◆ Task description: What you give back must match the data exactly, minus the pictures.

***

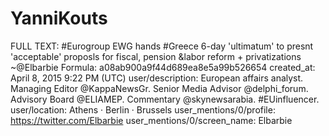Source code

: # YanniKouts

FULL TEXT: #Eurogroup EWG hands #Greece 6-day 'ultimatum' to presnt 'acceptable' proposls for fiscal, pension &amp;labor reform + privatizations ~@Elbarbie
Formula: a08ab900a9f44d689ea8e5a99b526654
created_at: April 8, 2015 9:22 PM (UTC)
user/description: European affairs analyst. Managing Editor @KappaNewsGr. Senior Media Advisor @delphi_forum. Advisory Board @ELIAMEP. Commentary @skynewsarabia. #EUinfluencer.
user/location: Athens · Berlin · Brussels
user_mentions/0/profile: https://twitter.com/Elbarbie
user_mentions/0/screen_name: Elbarbie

***

◆ Exercise output:
Source code

: # YanniKouts

FULL TEXT: #Eurogroup EWG hands #Greece 6-day 'ultimatum' to presnt 'acceptable' proposls for fiscal, pension &amp;labor reform + privatizations ~@Elbarbie
Formula: a08ab900a9f44d689ea8e5a99b526654
created_at: April 8, 2015 9:22 PM (UTC)
user/description: European affairs analyst. Managing Editor @KappaNewsGr. Senior Media Advisor @delphi_forum. Advisory Board @ELIAMEP. Commentary @skynewsarabia. #EUinfluencer.
user/location: Athens · Berlin · Brussels
user_mentions/0/profile: https://twitter.com/Elbarbie
user_mentions/0/screen_name: Elbarbie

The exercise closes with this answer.